## WHAT YOU NEED TO DO
After finding the line with "# Database Configuration" in the data below, set down exactly each line through the one with "# Contributing", inclusive, and stop there.
*** SUPPLIED MATERIAL Section Begins ***
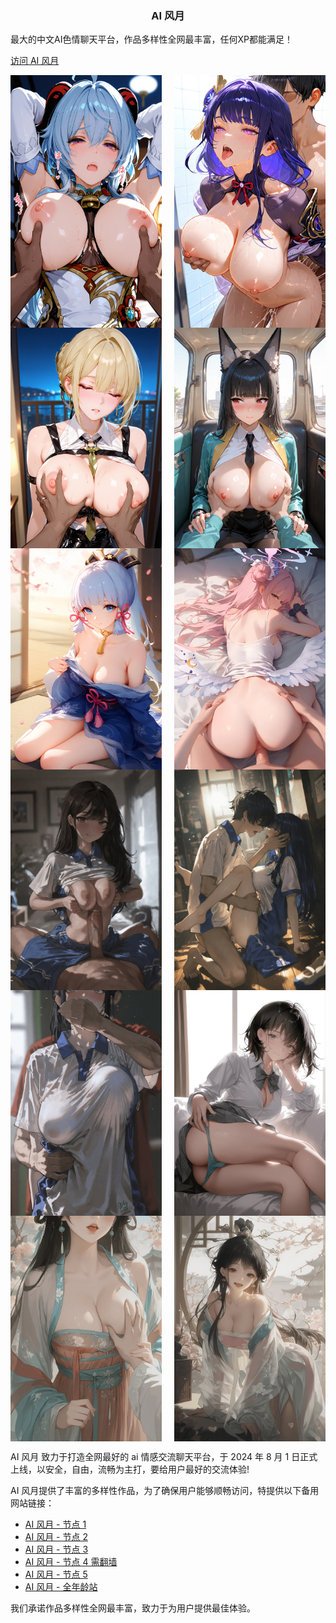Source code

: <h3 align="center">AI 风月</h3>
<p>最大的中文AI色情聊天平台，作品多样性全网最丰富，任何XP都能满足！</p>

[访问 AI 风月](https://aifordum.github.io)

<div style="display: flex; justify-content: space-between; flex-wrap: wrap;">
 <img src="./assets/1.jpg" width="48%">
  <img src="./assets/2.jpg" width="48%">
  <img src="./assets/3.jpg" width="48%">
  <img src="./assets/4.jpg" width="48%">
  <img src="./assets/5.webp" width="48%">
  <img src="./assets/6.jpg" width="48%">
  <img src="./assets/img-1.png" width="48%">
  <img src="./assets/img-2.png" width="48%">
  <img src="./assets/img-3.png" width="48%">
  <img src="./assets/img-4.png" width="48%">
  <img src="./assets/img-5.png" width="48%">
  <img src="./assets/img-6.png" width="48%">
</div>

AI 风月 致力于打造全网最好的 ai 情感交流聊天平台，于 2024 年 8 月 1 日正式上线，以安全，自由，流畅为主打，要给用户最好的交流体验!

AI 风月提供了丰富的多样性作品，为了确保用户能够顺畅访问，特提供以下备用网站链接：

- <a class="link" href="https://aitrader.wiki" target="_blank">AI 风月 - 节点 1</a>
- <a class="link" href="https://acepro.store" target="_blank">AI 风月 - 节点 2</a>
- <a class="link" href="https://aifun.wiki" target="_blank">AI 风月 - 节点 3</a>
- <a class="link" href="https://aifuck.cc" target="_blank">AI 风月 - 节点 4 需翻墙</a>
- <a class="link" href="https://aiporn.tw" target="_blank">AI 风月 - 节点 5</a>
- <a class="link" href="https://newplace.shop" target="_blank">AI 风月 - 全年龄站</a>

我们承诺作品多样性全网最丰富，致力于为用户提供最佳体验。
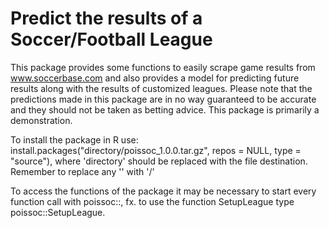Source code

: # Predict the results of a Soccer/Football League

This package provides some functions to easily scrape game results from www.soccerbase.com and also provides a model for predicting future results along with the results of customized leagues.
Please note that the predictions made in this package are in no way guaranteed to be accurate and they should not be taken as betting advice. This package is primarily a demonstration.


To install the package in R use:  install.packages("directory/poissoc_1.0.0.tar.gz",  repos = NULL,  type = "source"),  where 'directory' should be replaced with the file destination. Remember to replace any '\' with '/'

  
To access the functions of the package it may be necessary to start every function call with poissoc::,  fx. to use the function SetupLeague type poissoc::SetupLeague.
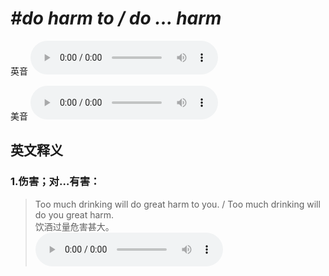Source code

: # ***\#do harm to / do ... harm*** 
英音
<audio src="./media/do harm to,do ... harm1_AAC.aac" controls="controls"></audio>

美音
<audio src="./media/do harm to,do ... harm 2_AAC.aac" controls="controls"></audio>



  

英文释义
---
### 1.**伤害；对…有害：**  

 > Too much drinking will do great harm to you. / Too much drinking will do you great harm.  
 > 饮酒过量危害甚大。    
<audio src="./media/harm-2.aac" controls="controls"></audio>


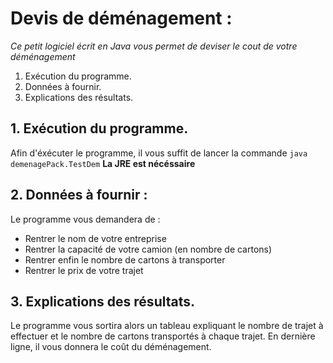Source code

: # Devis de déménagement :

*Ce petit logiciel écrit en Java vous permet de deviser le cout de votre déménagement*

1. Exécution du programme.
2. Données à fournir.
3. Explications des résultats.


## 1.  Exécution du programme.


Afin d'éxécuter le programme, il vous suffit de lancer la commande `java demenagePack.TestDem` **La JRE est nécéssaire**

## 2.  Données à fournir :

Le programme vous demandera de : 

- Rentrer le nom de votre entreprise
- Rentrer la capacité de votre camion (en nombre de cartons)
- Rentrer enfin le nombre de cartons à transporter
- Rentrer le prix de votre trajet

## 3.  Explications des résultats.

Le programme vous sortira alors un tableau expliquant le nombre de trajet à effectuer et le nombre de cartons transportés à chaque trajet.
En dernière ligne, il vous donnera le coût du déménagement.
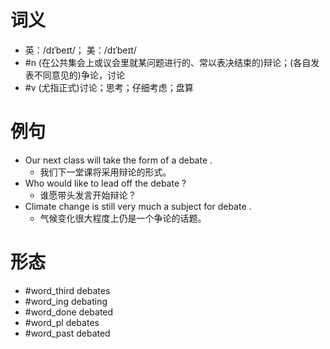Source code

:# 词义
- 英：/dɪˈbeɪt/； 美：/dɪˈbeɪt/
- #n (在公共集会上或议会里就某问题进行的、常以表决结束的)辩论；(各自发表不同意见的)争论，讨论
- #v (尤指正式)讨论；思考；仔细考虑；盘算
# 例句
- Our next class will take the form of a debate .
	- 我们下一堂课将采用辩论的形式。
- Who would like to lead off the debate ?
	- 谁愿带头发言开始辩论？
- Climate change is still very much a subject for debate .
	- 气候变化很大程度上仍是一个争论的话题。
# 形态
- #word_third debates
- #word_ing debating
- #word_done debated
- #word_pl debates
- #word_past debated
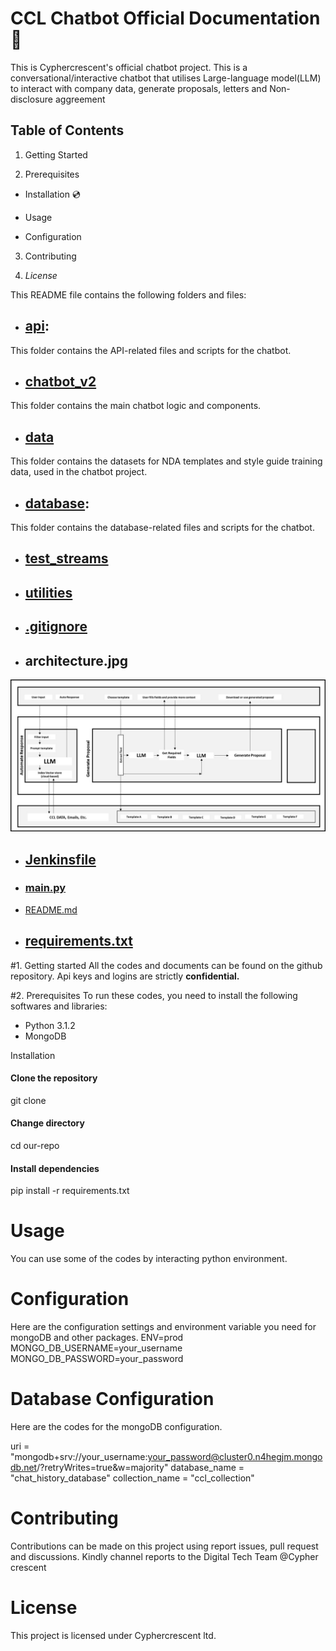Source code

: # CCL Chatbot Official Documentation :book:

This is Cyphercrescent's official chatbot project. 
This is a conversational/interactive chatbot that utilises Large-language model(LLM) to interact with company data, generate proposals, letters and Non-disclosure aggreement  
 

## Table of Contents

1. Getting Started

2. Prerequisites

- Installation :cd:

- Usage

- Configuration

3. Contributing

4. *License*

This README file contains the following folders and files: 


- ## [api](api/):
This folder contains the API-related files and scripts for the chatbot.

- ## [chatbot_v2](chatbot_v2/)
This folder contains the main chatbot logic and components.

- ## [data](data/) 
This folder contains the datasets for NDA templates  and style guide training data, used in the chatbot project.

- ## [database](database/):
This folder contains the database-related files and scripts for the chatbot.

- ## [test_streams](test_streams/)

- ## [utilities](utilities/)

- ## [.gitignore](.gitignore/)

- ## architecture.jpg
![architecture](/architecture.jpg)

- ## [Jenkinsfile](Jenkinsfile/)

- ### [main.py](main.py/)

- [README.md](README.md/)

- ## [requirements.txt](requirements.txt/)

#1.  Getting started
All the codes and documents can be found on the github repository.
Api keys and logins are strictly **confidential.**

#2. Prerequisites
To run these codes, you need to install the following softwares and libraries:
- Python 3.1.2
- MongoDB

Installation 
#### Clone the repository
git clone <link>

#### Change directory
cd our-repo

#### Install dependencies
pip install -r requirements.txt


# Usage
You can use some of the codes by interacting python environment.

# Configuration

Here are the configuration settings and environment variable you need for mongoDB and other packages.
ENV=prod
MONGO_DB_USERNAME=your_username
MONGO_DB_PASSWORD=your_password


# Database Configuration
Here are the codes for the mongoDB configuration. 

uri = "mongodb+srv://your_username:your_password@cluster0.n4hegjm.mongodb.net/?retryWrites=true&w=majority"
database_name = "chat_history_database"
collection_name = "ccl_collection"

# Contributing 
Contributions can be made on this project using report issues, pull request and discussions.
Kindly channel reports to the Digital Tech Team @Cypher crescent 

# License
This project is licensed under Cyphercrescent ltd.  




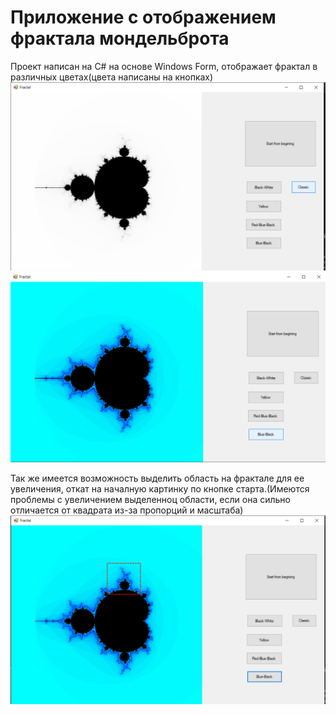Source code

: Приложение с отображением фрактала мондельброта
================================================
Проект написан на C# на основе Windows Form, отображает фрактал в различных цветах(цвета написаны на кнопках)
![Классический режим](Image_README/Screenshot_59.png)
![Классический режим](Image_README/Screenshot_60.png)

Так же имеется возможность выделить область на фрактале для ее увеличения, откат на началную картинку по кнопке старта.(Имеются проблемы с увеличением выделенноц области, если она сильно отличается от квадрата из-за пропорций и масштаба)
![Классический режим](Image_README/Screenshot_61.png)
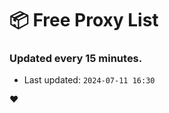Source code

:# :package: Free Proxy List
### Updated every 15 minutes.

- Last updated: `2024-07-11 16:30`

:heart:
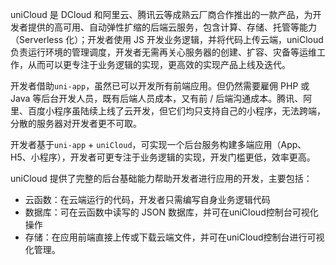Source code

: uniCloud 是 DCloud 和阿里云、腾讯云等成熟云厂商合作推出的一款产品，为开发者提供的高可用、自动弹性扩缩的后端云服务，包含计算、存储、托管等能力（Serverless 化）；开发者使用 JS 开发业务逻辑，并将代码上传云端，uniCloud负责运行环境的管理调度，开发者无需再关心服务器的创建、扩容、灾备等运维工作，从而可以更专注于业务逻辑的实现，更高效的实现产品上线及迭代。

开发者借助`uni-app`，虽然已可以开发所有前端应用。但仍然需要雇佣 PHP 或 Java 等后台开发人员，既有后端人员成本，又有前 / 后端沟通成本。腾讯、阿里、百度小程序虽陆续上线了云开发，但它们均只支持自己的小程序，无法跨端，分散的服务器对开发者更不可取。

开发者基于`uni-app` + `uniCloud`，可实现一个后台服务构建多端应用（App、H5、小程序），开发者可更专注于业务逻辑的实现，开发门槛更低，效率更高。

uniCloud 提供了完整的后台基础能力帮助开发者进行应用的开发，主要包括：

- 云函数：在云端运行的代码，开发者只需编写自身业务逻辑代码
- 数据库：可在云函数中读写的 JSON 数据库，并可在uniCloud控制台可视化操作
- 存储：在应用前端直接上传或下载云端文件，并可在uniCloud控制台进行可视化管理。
*** SUPPLIED MATERIAL Section Ends ***
## RESPONSE BOX
# Database Configuration
Here are the codes for the mongoDB configuration. 

uri = "mongodb+srv://your_username:your_password@cluster0.n4hegjm.mongodb.net/?retryWrites=true&w=majority"
database_name = "chat_history_database"
collection_name = "ccl_collection"

# Contributing 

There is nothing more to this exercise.